This paper introduces a hybrid approach for energy-efficient edge processing, focusing on the energy limitations of UAV devices. UAV devices have been extensively used as relays, or user equipment (UE), in 5G networks, where control communications or data are transferred from on-board sensors using the 5G channel. Additionally, various works have used on-board advanced processing units, e.g., Raspberry Pi, Jetson Nano, etc., for in-flight processing to minimize processing latency, but this consumes significantly more battery power in an already energy-capped environment [8]. In this work, a comprehensive experimental analysis and evaluation of the energy efficiency of alternative connectivity and processing enablers, i.e., 5G RedCap and SNNs, is carried out and portrays how targeted modules in the different parts of an edge ecosystem can provide substantial energy benefits and increase the flight time of UAVs.

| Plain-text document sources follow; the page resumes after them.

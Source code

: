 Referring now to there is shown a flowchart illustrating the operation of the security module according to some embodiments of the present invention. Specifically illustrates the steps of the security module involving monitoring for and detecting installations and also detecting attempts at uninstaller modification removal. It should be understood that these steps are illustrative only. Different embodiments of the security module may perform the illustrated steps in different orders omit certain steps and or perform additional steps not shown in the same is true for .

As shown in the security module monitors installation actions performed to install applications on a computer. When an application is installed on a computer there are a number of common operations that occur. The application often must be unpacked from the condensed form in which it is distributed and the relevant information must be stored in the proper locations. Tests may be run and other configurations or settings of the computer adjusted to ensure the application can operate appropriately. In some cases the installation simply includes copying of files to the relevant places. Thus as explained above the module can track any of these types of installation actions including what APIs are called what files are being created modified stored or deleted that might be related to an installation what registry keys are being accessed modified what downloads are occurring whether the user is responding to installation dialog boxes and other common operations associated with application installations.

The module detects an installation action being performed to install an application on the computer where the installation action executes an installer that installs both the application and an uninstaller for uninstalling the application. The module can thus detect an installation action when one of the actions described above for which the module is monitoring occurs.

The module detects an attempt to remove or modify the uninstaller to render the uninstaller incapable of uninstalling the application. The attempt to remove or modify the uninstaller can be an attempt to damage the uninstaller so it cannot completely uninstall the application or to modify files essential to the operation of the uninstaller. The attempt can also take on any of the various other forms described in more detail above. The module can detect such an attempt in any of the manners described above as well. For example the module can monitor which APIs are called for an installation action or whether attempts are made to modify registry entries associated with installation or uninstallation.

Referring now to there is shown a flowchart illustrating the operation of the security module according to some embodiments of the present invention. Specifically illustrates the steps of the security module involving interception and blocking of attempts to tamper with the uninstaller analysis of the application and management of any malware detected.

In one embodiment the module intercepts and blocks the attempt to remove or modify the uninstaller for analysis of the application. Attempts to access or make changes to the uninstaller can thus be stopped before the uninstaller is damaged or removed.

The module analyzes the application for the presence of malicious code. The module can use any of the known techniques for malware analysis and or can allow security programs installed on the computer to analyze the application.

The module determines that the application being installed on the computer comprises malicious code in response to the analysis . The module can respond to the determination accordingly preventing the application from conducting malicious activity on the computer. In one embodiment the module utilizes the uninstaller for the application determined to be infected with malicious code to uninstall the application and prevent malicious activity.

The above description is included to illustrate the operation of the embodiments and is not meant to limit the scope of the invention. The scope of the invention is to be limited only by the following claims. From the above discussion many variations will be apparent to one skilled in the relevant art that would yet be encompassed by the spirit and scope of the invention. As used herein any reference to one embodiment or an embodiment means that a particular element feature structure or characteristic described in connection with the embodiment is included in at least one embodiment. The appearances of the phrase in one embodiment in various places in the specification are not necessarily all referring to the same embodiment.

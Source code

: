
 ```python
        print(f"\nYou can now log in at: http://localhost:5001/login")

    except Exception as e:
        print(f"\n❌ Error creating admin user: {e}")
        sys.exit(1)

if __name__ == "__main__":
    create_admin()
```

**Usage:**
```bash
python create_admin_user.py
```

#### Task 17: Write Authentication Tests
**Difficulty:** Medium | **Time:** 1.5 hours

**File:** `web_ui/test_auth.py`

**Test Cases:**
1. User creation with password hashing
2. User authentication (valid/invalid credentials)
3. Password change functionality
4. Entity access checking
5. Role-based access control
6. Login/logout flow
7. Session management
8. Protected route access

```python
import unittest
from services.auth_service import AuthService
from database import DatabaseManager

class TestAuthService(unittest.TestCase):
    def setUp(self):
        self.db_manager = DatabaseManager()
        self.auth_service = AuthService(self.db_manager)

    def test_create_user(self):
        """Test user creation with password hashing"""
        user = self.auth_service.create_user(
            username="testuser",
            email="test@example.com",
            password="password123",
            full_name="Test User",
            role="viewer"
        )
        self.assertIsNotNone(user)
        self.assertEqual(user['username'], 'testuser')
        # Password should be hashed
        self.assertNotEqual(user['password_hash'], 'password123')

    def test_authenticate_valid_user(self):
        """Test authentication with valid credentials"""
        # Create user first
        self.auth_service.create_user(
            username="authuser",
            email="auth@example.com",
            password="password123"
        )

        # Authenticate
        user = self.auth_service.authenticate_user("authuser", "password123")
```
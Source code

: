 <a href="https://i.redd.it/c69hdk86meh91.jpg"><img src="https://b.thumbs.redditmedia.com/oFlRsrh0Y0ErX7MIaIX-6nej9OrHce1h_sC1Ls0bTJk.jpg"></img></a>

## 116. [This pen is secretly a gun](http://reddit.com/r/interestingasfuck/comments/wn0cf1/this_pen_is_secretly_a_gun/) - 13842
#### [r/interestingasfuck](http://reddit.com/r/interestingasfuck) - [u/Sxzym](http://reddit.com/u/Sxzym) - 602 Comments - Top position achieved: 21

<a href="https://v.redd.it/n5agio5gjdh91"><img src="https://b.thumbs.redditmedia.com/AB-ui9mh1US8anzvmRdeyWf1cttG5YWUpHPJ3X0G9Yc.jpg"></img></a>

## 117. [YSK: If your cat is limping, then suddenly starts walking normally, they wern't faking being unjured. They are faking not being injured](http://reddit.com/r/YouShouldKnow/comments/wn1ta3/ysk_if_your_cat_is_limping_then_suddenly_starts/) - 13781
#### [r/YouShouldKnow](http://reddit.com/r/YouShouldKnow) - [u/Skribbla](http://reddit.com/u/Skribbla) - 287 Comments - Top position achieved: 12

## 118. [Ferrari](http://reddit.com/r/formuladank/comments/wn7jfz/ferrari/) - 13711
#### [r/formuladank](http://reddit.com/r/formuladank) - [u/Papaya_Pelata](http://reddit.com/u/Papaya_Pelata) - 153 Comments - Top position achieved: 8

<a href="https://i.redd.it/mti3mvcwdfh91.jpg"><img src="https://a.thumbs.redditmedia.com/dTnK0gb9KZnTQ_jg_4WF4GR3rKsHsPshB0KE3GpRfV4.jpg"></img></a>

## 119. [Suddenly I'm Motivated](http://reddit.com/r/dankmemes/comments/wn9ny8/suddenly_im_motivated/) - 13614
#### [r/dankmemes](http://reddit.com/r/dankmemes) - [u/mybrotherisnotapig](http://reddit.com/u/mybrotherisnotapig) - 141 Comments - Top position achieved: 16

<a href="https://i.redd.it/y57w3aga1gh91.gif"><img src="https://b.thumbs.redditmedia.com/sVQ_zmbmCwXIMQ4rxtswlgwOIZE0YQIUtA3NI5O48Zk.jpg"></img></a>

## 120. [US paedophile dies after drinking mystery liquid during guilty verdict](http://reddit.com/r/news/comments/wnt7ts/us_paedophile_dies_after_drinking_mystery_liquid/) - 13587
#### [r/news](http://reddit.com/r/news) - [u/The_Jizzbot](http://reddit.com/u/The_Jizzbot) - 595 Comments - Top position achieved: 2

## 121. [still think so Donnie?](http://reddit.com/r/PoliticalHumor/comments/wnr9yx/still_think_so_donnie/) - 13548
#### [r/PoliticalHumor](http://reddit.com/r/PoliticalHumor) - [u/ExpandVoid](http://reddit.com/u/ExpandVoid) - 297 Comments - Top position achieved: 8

The paper is organized as follows: Section 1 provides the incentive and scope of the work. Section 2 provides an extensive analysis on related work and what has been achieved in the relevant field. In Section 3, the proposed solution is presented and extended experimental evaluations are depicted, showcasing the benefits of the proposed approach. Finally, Section 4 concludes the outcomes of the paper and provides an outlook on the next steps of the work.

2. Related Work

This section covers the relevant work in the field of energy efficiency at the edge, leveraging either different connectivity setups, or alternative acceleration enablers. The state-of-the-art study aims to provide an analysis both from the scope of related energy-efficient methods in 5G, more specifically, 5G RedCap, and how these can benefit edge IoT devices under energy-constrained conditions. In parallel, the study also covers how SNNs and related neural network approaches can be applied in different scenarios to significantly reduce energy consumption. In the context of energy efficiency, most related work focuses on a single domain of the technology stack—either connectivity or processing acceleration. In this work, a converged approach is proposed based on both the alternative 5G connectivity methods available, as well as low-power edge acceleration, i.e., SNNs. The convergence of 5G wireless technologies, neuromorphic computing, and energy-efficient edge processing can act as an accelerator in distributed intelligence systems. This section reviews recent advances across multiple interconnected domains that helped build the foundations of the presented work on leveraging 5G RedCap and SNNs for energy efficiency in edge devices, with particular emphasis on aerial applications.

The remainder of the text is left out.